1368 The Ming Dynasty is established in China by a peasant's son who had become a monk but later led a 13-year long rebellion against corrupt and ineffectual Mongol rulers. Ming means "brightness."
May 22, 1370 Jews were expelled from Brussels, Belgium.
December 19, 1370 Pope Urban V died.
December 30, 1370 Gregory XI was elected pope.
1376 John Wycliffe, an Oxford don, writes "Civil Dominion," a book calling for reforms in the Church.
January 17, 1377 Over the protest of powerful French cardinals, Pope Gregory XI returned papacy to Rome from its 70-year stay in Avignon.
February 03, 1377 Cardinal Robert of Geneva was elected as an antipope, adopting the name Clement VII.
March 27, 1378 Pope Gregory XI, the last French pope, died
September 20, 1378 The "Great Schism of the West" begins when the election of Pope Urban VI to the papacy is challenged by French cardinals, who in turn elect Clement VII to the same office. Clement becomes known as the "antipope" and resides in Avignon. Both Rome and Avignon would have rival popes for the next 40 years.
December 31, 1378 Pope Callistus III was born
1380 John Wycliffe begins the first English translation of the Bible.
1382 John Wycliffe is expelled from Oxford University because of his opposition to traditional Church doctrines.
1384 John Purvey, follower ofJohn Wycliffe, revises Wycliffe's translation of the Bible.
December 28, 1384 Religious reformer John Wycliffe died.
1387 Poet Geoffrey Chaucer begins work on his masterpiece The Canterbury Tales.
October 15, 1389 Pope Urban VI died.
November 02, 1389 Boniface IX was elected pope.
1391 The Jewish community of Barcelona is decimated and hundreds of thousands of Jews are either massacred or forced into baptism in Aragon and Castille. From then on into the fifteenth century, Jews continue to be forcefully baptized. Although the Church frowned upon this type of mass compulsory conversion, once the person was converted, any deviation from the true faith on the part of the convert constituted "heresy."
1391 Spanish Jews are forced to convert to Catholicism for the sake of "social and sectarian uniformity."
August 24, 1391 Jews were massacred in Palma de Mallorca.
1394 - 1423 Pope Benedict XIII is antipope at Avignon.
September 16, 1394 Antipope Clement VII died.
September 17, 1394 Jews were expelled from France by order of King Charles VI.
November 03, 1394 Jews were expelled from France by Charles VI.
November 15, 1397 Pope Nicholas V was born.
1399 In England, the death penalty becomes the punishment for heresy and many Lollards, John Wycliffe's lay followers, are converted.

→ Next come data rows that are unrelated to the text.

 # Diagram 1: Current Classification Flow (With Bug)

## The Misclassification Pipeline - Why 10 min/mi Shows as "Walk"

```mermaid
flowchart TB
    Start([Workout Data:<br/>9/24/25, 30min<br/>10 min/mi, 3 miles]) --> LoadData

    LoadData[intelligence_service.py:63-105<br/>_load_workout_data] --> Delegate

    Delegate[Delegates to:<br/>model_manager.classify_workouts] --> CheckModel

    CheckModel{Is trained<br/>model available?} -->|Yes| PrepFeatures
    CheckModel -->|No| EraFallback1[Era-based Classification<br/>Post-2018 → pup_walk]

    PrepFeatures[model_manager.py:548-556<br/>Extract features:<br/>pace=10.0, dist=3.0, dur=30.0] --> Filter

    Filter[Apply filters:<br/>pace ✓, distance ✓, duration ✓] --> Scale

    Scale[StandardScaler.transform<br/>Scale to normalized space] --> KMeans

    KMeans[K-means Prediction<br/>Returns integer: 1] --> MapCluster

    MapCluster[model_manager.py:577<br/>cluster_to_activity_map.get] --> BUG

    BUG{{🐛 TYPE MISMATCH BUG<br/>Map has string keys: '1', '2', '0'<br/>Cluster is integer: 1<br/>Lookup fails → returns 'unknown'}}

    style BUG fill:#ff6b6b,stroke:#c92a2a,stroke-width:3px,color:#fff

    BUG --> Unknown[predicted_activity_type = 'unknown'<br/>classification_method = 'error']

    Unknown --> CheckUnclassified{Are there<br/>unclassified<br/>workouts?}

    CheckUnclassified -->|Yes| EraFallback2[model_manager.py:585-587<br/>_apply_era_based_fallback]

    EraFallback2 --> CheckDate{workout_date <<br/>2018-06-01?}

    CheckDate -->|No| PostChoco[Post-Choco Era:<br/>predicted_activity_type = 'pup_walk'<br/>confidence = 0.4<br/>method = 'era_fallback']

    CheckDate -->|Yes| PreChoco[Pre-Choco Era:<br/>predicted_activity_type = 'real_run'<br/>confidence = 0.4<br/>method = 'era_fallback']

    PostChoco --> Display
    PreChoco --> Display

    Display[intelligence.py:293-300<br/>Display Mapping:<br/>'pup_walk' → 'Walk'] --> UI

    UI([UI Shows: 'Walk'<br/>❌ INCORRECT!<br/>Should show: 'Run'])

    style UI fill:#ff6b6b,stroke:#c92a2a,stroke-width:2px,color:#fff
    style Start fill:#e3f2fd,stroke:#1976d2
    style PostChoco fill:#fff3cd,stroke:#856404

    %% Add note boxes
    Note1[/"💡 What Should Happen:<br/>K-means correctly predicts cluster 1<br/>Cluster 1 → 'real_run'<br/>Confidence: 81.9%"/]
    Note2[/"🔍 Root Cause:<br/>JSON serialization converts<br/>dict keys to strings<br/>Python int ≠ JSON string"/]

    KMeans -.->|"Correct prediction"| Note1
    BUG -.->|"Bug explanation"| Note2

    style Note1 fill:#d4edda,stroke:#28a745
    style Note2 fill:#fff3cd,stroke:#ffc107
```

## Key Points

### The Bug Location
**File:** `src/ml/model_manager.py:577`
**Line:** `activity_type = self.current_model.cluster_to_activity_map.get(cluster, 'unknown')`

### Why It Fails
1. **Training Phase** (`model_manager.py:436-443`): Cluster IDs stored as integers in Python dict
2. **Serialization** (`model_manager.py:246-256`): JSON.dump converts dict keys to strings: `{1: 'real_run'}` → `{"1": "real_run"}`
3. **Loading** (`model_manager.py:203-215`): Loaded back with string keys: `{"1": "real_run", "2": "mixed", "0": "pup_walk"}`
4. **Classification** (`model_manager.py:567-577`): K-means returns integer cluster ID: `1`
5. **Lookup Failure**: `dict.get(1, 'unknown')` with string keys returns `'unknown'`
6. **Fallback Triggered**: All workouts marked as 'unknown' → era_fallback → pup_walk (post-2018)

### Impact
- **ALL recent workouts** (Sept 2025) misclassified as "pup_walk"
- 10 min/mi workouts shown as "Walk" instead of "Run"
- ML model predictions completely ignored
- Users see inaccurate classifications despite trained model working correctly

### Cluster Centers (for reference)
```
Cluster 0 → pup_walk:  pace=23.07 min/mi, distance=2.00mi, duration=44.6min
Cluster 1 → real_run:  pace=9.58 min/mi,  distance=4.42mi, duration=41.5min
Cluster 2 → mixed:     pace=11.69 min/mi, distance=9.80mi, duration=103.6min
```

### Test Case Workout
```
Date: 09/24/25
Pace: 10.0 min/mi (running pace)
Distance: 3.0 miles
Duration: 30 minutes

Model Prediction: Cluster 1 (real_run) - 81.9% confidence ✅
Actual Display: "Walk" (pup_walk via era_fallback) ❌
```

January 04, 1399 Grand Inquisitor Nicolas Eymeric died.
1400 Holy Roman Emperor Wenceslas IV is deposed on account of drunkenness.
1400 Czech students of John Wycliffe bring Wycliffism to the Bohemian capital of Prague. Preacher John Hus adopts Wycliffe's theories to support his own claims against ecclesiastical extravagance.
1400 The Northern provinces of Italy devise their own systems of government. The government of Venice becomes a merchant oligarchy; Milan is ruled by dynastic despotism; and Florence becomes a republic, ruled by the rich. The three cities expand and conquer most of Northern Italy.


Color Key: This chart explains which sorts of topics are given which colors in the chronologies.

Color Topic
Blue Councils, Synods, Bulls, and other official church decisions.
Yellow Violence: Crusades, wars, insurrections, and other acts of violence.
Green Popes: births, deaths, elections, and other actions important to the papacy.
Orange Heresies, schisms, and the beginnings of the Protestant Reformation.
Purple Jews: acts of antisemitism and persecution against the Jews
Red Other: various events important to the development of medieval Christianity.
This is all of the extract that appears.